Materials provided -

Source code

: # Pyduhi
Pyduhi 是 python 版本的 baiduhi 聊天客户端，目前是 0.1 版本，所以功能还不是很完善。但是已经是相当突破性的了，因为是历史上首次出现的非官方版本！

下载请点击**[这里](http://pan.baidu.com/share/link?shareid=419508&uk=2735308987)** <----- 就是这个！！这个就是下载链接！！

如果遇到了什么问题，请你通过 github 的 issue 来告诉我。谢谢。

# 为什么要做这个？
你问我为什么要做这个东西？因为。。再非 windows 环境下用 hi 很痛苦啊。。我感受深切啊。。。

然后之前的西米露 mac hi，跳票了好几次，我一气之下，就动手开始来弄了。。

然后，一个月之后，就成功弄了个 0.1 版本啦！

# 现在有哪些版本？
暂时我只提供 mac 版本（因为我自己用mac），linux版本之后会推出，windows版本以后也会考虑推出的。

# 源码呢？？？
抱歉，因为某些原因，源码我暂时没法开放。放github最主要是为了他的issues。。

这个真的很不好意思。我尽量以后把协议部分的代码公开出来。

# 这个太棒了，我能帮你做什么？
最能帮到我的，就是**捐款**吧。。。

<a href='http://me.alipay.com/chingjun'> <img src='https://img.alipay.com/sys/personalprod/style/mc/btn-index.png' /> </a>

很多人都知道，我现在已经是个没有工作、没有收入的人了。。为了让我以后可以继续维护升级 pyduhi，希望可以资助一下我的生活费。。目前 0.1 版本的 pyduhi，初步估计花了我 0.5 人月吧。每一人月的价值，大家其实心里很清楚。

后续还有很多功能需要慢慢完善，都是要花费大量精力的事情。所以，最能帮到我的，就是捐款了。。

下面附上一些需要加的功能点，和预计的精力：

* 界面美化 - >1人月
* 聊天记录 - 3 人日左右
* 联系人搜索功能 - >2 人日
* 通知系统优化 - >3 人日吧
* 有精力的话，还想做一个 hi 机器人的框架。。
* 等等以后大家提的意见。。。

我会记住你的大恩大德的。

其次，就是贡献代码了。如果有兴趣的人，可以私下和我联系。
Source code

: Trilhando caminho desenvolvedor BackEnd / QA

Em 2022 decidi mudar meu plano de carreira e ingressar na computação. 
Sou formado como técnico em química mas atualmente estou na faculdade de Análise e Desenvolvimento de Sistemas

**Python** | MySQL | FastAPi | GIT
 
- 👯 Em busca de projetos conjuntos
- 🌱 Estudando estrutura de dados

Instructions for the task - Set out every record in full, exactly as given.

Written response -
Source code

: # Pyduhi
Pyduhi 是 python 版本的 baiduhi 聊天客户端，目前是 0.1 版本，所以功能还不是很完善。但是已经是相当突破性的了，因为是历史上首次出现的非官方版本！

下载请点击**[这里](http://pan.baidu.com/share/link?shareid=419508&uk=2735308987)** <----- 就是这个！！这个就是下载链接！！

如果遇到了什么问题，请你通过 github 的 issue 来告诉我。谢谢。

# 为什么要做这个？
你问我为什么要做这个东西？因为。。再非 windows 环境下用 hi 很痛苦啊。。我感受深切啊。。。

然后之前的西米露 mac hi，跳票了好几次，我一气之下，就动手开始来弄了。。

然后，一个月之后，就成功弄了个 0.1 版本啦！

# 现在有哪些版本？
暂时我只提供 mac 版本（因为我自己用mac），linux版本之后会推出，windows版本以后也会考虑推出的。

# 源码呢？？？
抱歉，因为某些原因，源码我暂时没法开放。放github最主要是为了他的issues。。

这个真的很不好意思。我尽量以后把协议部分的代码公开出来。

# 这个太棒了，我能帮你做什么？
最能帮到我的，就是**捐款**吧。。。

<a href='http://me.alipay.com/chingjun'> <img src='https://img.alipay.com/sys/personalprod/style/mc/btn-index.png' /> </a>

很多人都知道，我现在已经是个没有工作、没有收入的人了。。为了让我以后可以继续维护升级 pyduhi，希望可以资助一下我的生活费。。目前 0.1 版本的 pyduhi，初步估计花了我 0.5 人月吧。每一人月的价值，大家其实心里很清楚。

后续还有很多功能需要慢慢完善，都是要花费大量精力的事情。所以，最能帮到我的，就是捐款了。。

下面附上一些需要加的功能点，和预计的精力：

* 界面美化 - >1人月
* 聊天记录 - 3 人日左右
* 联系人搜索功能 - >2 人日
* 通知系统优化 - >3 人日吧
* 有精力的话，还想做一个 hi 机器人的框架。。
* 等等以后大家提的意见。。。

我会记住你的大恩大德的。

其次，就是贡献代码了。如果有兴趣的人，可以私下和我联系。
Source code

: Trilhando caminho desenvolvedor BackEnd / QA

Em 2022 decidi mudar meu plano de carreira e ingressar na computação. 
Sou formado como técnico em química mas atualmente estou na faculdade de Análise e Desenvolvimento de Sistemas

**Python** | MySQL | FastAPi | GIT
 
- 👯 Em busca de projetos conjuntos
- 🌱 Estudando estrutura de dados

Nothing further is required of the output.